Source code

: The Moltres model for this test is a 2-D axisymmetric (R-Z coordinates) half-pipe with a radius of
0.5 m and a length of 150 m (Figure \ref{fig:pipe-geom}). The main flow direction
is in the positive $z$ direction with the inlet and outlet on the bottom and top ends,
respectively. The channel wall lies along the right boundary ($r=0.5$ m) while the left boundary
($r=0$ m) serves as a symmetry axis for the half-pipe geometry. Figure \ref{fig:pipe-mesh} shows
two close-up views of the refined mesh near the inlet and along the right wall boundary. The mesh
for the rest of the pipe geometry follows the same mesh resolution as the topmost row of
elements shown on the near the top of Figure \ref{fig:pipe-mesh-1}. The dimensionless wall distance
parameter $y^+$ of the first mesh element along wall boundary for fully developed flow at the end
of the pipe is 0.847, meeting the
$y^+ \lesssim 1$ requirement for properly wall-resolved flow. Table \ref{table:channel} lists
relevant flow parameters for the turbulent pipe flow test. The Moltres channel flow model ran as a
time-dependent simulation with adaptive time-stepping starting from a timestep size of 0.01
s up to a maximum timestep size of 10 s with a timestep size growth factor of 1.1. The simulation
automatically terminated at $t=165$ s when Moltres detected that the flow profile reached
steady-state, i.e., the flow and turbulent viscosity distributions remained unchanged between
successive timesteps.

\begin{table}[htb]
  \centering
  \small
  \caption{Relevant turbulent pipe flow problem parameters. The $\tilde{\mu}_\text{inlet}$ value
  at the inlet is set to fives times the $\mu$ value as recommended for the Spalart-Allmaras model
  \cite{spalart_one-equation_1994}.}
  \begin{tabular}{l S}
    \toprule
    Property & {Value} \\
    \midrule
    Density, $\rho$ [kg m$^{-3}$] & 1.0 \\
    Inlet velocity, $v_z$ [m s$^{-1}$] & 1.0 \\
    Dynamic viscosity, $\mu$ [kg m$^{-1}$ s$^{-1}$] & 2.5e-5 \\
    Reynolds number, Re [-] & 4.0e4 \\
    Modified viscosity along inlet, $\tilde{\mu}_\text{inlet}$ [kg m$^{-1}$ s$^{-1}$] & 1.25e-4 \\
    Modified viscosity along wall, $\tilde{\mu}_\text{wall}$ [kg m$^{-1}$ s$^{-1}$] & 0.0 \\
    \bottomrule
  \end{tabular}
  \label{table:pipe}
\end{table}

=-=-=-=-=

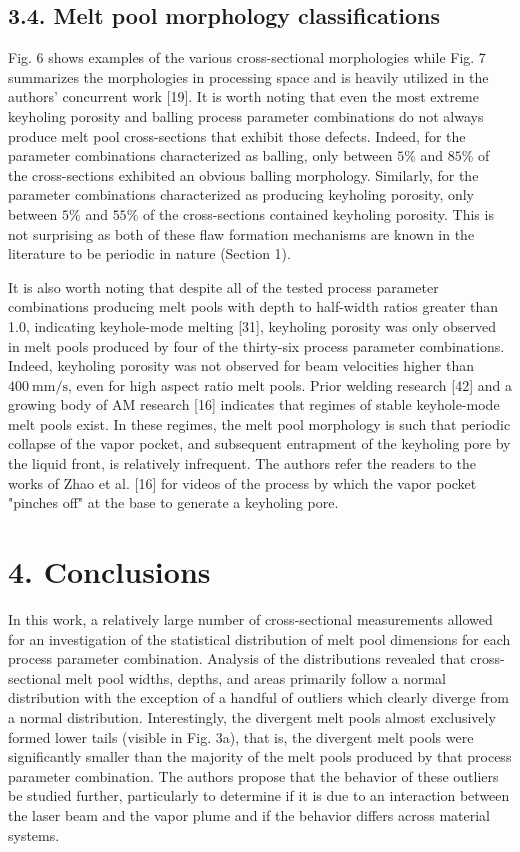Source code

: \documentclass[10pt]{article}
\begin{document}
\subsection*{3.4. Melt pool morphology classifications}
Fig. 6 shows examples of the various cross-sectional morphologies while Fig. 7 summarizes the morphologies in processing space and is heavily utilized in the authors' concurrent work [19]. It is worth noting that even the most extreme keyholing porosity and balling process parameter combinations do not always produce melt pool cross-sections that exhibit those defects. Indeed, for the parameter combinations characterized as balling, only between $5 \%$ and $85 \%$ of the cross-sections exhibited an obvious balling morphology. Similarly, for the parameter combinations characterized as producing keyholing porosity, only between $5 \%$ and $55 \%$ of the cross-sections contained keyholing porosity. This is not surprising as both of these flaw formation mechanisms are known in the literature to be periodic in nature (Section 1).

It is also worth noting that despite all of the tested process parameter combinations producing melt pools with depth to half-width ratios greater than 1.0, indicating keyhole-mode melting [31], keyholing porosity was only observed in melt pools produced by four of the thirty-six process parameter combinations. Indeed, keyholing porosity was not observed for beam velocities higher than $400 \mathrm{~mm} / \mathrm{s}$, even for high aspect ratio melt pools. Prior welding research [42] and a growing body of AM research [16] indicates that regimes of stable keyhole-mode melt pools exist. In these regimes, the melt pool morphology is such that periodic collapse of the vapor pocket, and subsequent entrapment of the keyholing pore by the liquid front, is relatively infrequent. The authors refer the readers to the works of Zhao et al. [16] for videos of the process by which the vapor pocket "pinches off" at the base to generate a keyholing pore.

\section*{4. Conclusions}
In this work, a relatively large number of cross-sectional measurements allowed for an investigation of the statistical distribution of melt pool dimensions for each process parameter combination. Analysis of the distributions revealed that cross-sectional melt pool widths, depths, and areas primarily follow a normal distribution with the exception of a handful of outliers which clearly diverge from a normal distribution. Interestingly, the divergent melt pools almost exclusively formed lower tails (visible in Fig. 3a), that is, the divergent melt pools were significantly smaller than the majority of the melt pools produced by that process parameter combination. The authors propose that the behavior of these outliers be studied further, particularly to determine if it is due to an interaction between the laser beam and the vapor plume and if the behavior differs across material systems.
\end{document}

=-=-=-=-=

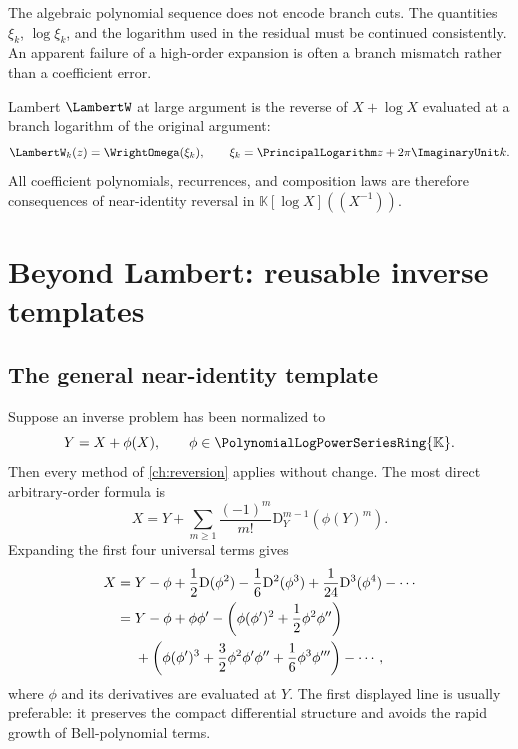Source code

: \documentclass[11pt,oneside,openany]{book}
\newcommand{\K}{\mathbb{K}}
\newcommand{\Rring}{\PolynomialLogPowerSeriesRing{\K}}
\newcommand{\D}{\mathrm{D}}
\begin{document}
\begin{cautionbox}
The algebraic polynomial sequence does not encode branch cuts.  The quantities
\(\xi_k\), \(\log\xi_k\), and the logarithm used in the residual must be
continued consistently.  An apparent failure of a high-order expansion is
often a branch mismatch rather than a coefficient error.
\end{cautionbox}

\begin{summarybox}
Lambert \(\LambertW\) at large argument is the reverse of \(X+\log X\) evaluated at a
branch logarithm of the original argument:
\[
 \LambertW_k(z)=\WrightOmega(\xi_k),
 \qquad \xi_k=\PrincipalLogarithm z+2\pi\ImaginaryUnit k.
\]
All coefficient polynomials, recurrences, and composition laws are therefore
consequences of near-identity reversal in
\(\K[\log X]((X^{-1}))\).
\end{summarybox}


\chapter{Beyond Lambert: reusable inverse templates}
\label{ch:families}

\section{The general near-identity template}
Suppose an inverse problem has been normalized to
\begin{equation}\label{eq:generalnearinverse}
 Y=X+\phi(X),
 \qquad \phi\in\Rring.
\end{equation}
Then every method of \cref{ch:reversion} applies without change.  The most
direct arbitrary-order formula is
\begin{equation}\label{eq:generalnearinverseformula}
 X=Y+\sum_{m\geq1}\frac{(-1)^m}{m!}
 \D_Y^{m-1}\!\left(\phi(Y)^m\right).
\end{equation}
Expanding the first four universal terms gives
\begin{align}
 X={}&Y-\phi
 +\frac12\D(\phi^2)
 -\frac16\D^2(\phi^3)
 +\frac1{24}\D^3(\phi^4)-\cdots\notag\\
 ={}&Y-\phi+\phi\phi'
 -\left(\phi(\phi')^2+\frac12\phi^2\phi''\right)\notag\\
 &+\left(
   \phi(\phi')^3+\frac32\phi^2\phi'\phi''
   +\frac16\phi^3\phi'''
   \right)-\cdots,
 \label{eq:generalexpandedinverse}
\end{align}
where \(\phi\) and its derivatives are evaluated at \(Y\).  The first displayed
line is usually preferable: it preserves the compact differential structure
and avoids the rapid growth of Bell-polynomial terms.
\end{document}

=-=-=-=-=

## PROBLEM TO WORK ON
When the string "terms" occurs in a line of the material, that line belongs in the answer.

## EXERCISE RESULT
Expanding the first four universal terms gives
and avoids the rapid growth of Bell-polynomial terms.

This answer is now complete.